There is no way you can pretend that the Affordable Care Act will improve the government’s fiscal or budgetary condition. It sets up two new entitlement spending programs: insurance subsidies for those in the exchanges, and the so‐called “Class Act,” a long‐term care insurance program — both of which the CBO estimates will grow at an average of eight percent per year annually as far as the eye can see. Tax revenues will not grow at eight percent a year annually as far as the eye can see; the economy will not grow at a rate eight percent a year annually as far as the eye can see; there will be no way either of those things will be able to keep up with those spending demands, and the budget will deteriorate, not improve. You can paper that over with a variety of budgetary gimmicks, as has been done with this legislation. You can count on savings that will never appear in the Medicare program, because we haven’t reformed the Medicare program. Its business law remains the same, its costs will be the same, its providers will need the same money, or we just won’t cover the beneficiaries. And I think when Congress is faced with that choice, it will cover the beneficiaries. You can’t just simply pretend that the Class Act will collect money inside the budget window and not pay out benefits past the budget window.
You cannot leave out the annual appropriations that are necessary to set up and run the program. You cannot do all the things that they did, and somehow trick people into believing this is a good step from a budgetary point of view. Another big risk is that we’ll end up with more people in the exchanges — because employers can do arithmetic. They understand that there is so much taxpayer money on the table in those exchanges that it is entirely possible for them to drop their coverage, particularly for anyone under 300 percent of the federal poverty line. It is a nobrainer to drop the coverage, pay the penalty, give the worker a raise, and allow the worker to take the post‐tax wage plus the subsidies and buy insurance at the exchanges that is just as good or better. If you take the population that’s eligible for that kind of bargain, and assume that not even all of them do it, you can double the $1 trillion cost easily over the first 10 years, or triple it.
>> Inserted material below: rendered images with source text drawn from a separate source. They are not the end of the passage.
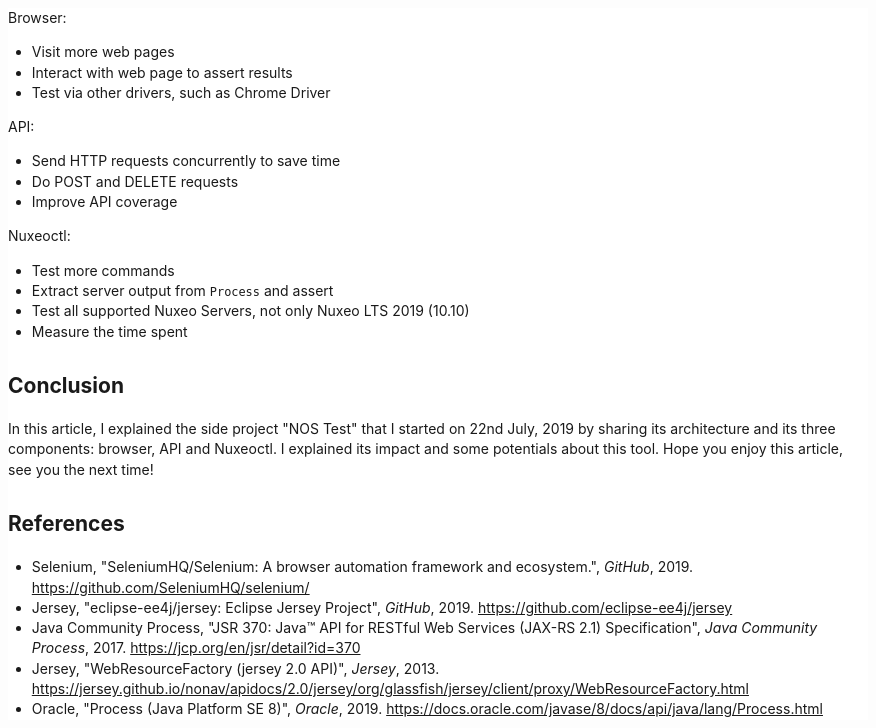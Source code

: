 Browser:

- Visit more web pages
- Interact with web page to assert results
- Test via other drivers, such as Chrome Driver

API:

- Send HTTP requests concurrently to save time
- Do POST and DELETE requests
- Improve API coverage

Nuxeoctl:

- Test more commands
- Extract server output from `Process` and assert
- Test all supported Nuxeo Servers, not only Nuxeo LTS 2019 (10.10)
- Measure the time spent

## Conclusion

In this article, I explained the side project "NOS Test" that I started on
22nd July, 2019 by sharing its architecture and its three components: browser,
API and Nuxeoctl. I explained its impact and some potentials about this tool.
Hope you enjoy this article, see you the next time!

## References

- Selenium, "SeleniumHQ/Selenium: A browser automation framework and
  ecosystem.", _GitHub_, 2019.
  <https://github.com/SeleniumHQ/selenium/>
- Jersey, "eclipse-ee4j/jersey: Eclipse Jersey Project", _GitHub_, 2019.
  <https://github.com/eclipse-ee4j/jersey>
- Java Community Process, "JSR 370: Java™ API for RESTful Web Services (JAX-RS
  2.1) Specification", _Java Community Process_, 2017.
  <https://jcp.org/en/jsr/detail?id=370>
- Jersey, "WebResourceFactory (jersey 2.0 API)", _Jersey_, 2013.
  <https://jersey.github.io/nonav/apidocs/2.0/jersey/org/glassfish/jersey/client/proxy/WebResourceFactory.html>
- Oracle, "Process (Java Platform SE 8)", _Oracle_, 2019.
  <https://docs.oracle.com/javase/8/docs/api/java/lang/Process.html>
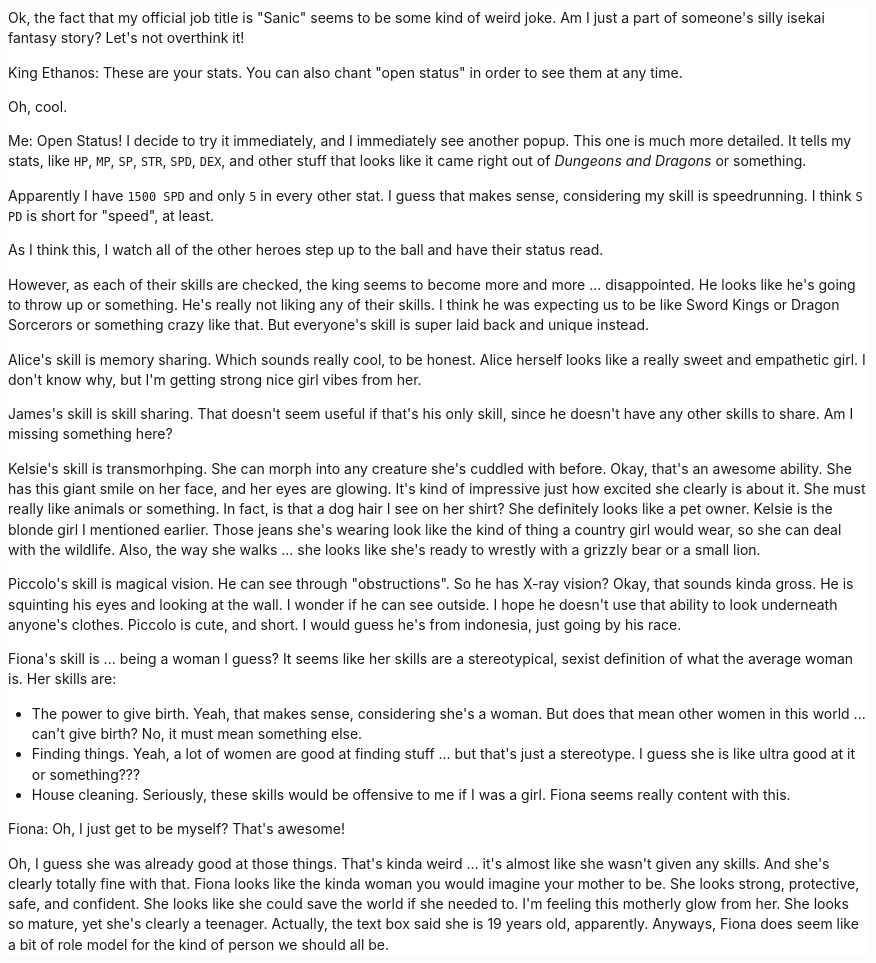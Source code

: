 Ok, the fact that my official job title is "Sanic" seems to be some kind of weird joke. Am I just a part of someone's silly isekai fantasy story? Let's not overthink it!

King Ethanos: These are your stats. You can also chant "open status" in order to see them at any time.

Oh, cool.

Me: Open Status!
I decide to try it immediately, and I immediately see another popup. This one is much more detailed. It tells my stats, like `HP`, `MP`, `SP`, `STR`, `SPD`, `DEX`, and other stuff that looks like it came right out of *Dungeons and Dragons* or something.

Apparently I have `1500 SPD` and only `5` in every other stat. I guess that makes sense, considering my skill is speedrunning. I think `SPD` is short for "speed", at least.

As I think this, I watch all of the other heroes step up to the ball and have their status read.

However, as each of their skills are checked, the king seems to become more and more ... disappointed. He looks like he's going to throw up or something. He's really not liking any of their skills. I think he was expecting us to be like Sword Kings or Dragon Sorcerors or something crazy like that. But everyone's skill is super laid back and unique instead.

Alice's skill is memory sharing. Which sounds really cool, to be honest. Alice herself looks like a really sweet and empathetic girl. I don't know why, but I'm getting strong nice girl vibes from her.

James's skill is skill sharing. That doesn't seem useful if that's his only skill, since he doesn't have any other skills to share. Am I missing something here?

Kelsie's skill is transmorhping. She can morph into any creature she's cuddled with before. Okay, that's an awesome ability. She has this giant smile on her face, and her eyes are glowing. It's kind of impressive just how excited she clearly is about it. She must really like animals or something. In fact, is that a dog hair I see on her shirt? She definitely looks like a pet owner. Kelsie is the blonde girl I mentioned earlier. Those jeans she's wearing look like the kind of thing a country girl would wear, so she can deal with the wildlife. Also, the way she walks ... she looks like she's ready to wrestly with a grizzly bear or a small lion.

Piccolo's skill is magical vision. He can see through "obstructions". So he has X-ray vision? Okay, that sounds kinda gross. He is squinting his eyes and looking at the wall. I wonder if he can see outside. I hope he doesn't use that ability to look underneath anyone's clothes. Piccolo is cute, and short. I would guess he's from indonesia, just going by his race.

Fiona's skill is ... being a woman I guess? It seems like her skills are a stereotypical, sexist definition of what the average woman is. Her skills are:
* The power to give birth. Yeah, that makes sense, considering she's a woman. But does that mean other women in this world ... can't give birth? No, it must mean something else.
* Finding things. Yeah, a lot of women are good at finding stuff ... but that's just a stereotype. I guess she is like ultra good at it or something???
* House cleaning. Seriously, these skills would be offensive to me if I was a girl.
Fiona seems really content with this.

Fiona: Oh, I just get to be myself? That's awesome!

Oh, I guess she was already good at those things. That's kinda weird ... it's almost like she wasn't given any skills. And she's clearly totally fine with that. Fiona looks like the kinda woman you would imagine your mother to be. She looks strong, protective, safe, and confident. She looks like she could save the world if she needed to. I'm feeling this motherly glow from her. She looks so mature, yet she's clearly a teenager. Actually, the text box said she is 19 years old, apparently. Anyways, Fiona does seem like a bit of role model for the kind of person we should all be.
I would have loved to have stood here on the first anniversary of a bipartisan health care bill that took care of the costs problems and enhanced the prospect for coverage in the United States. Instead, we’re celebrating the anniversary of something which represents another missed opportunity in health care reform in the United States, a dangerous step from an economic and budgetary policy point of view, and something that really cannot survive. And regardless of what we call it — repeal, replace, or simply throw up our hands and pray — it will not be this way in the future.